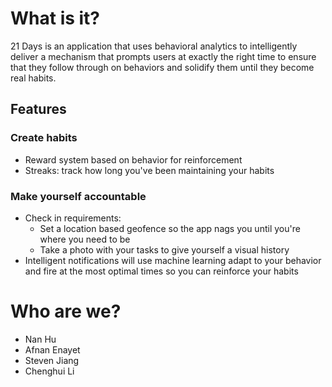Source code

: # What is it?
21 Days is an application that uses behavioral analytics to intelligently deliver a mechanism that prompts users at exactly the right time to ensure that they follow through on behaviors and solidify them until they become real habits.

## Features

### Create habits
- Reward system based on behavior for reinforcement
- Streaks: track how long you've been maintaining your habits

### Make yourself accountable
- Check in requirements:
    - Set a location based geofence so the app nags you until you're where you need to be
    - Take a photo with your tasks to give yourself a visual history
- Intelligent notifications will use machine learning adapt to your behavior and fire at the most optimal times so you can reinforce your habits

# Who are we?
- Nan Hu
- Afnan Enayet
- Steven Jiang
- Chenghui Li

---+---

Output exactly, and only, the lines running from the one that contains "- Intelligent notifications" through the last line of the entries above.

## EXERCISE ANSWER
- Intelligent notifications will use machine learning adapt to your behavior and fire at the most optimal times so you can reinforce your habits

# Who are we?
- Nan Hu
- Afnan Enayet
- Steven Jiang
- Chenghui Li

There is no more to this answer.